Connecting to distant cousins #general


ben-ari <yrcdi@...>
 

I've written on this before but I'll elaborate:

Several months ago I requested members of this group to put me in touch with
Allen,a distant cousin of mine in Chicago. Within 2-3 days that cousin
contacted me and he updated me on the details of his family for the family
tree I coordinate.

Within another few days I was contacted by George,a cousin of this cousin
(>from "the other side") who was also preparing a family tree of "his side"
and he wanted to include my whole family into his project.

After ongoing correspondence with George (by the way these are all true
first names) he put me on to Dan, an American couple who immigrated to
Israel in the 80's and that their son had married one of my distant cousin
(whose grandparents were in my tree), and he joined the loop of the family
information which was being shared by so many members of the family who
never knew each other before I asked members of this group to help me out
with one cousin (Allen).

As we say in hebrew "kol Hakavod to all of you". (If someone knows a real
english translation of that please post).

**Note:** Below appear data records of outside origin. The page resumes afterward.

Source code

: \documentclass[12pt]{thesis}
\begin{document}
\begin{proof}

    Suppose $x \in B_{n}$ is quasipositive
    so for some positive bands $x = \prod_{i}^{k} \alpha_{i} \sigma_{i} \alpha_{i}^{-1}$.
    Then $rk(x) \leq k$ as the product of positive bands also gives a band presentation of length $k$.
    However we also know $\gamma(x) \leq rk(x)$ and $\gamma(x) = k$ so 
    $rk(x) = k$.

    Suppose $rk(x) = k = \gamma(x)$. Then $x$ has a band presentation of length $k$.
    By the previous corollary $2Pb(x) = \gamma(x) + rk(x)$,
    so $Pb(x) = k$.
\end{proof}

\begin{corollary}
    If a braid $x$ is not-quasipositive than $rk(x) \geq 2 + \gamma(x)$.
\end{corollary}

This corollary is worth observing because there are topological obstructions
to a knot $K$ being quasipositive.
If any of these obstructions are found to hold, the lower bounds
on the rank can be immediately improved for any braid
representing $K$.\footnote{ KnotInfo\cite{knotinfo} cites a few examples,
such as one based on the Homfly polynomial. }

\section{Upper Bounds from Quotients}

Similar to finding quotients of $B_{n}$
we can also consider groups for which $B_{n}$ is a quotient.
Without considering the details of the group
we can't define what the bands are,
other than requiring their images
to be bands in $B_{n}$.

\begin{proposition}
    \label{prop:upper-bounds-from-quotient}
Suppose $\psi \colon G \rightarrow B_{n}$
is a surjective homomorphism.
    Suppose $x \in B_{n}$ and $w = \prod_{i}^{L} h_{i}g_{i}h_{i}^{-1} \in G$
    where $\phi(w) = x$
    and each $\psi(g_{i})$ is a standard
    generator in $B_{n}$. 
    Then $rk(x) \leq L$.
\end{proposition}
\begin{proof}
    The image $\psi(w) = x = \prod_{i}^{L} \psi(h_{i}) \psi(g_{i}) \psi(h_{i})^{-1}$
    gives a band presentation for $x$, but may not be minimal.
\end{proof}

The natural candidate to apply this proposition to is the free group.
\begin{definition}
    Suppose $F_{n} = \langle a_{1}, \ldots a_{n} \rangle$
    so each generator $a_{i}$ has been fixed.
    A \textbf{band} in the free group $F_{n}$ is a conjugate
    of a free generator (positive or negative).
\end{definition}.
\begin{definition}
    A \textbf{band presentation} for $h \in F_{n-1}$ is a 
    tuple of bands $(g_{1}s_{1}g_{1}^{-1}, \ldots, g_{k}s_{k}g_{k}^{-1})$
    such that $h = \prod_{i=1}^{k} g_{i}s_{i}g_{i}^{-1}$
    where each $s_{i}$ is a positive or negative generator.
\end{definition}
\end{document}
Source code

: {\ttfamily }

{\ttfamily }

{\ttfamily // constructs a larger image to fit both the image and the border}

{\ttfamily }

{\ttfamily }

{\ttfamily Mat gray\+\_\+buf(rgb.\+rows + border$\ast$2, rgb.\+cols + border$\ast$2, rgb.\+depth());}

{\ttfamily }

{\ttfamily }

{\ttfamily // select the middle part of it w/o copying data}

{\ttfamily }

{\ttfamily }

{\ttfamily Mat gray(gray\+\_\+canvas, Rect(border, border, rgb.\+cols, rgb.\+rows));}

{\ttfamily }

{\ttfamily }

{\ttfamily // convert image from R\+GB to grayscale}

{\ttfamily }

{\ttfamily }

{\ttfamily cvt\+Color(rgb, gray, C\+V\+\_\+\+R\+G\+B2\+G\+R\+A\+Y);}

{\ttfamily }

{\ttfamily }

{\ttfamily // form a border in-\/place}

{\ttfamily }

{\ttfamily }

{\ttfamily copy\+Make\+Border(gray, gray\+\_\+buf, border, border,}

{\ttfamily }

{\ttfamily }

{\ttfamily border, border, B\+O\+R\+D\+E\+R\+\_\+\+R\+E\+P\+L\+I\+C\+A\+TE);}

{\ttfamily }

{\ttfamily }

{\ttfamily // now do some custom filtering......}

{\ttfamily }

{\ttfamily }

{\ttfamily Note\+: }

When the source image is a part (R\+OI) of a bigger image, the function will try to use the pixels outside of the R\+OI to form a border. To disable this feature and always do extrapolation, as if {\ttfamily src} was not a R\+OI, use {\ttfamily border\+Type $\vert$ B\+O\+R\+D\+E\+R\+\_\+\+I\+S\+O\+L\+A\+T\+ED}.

Yoni Ben-Ari, Efrat, Israel


Judith Romney Wegner
 

As we say in hebrew "kol Hakavod to all of you". (If someone knows a real
english translation of that please post).

Yoni Ben-Ari, Efrat, Israel
Actually, many English-speaking Jews wouls simply say "kol ha-kavod."
Among my acquaintances, the expression is almost as well known as
"Shabbat Shalom!" even among people who don't know much Hebrew.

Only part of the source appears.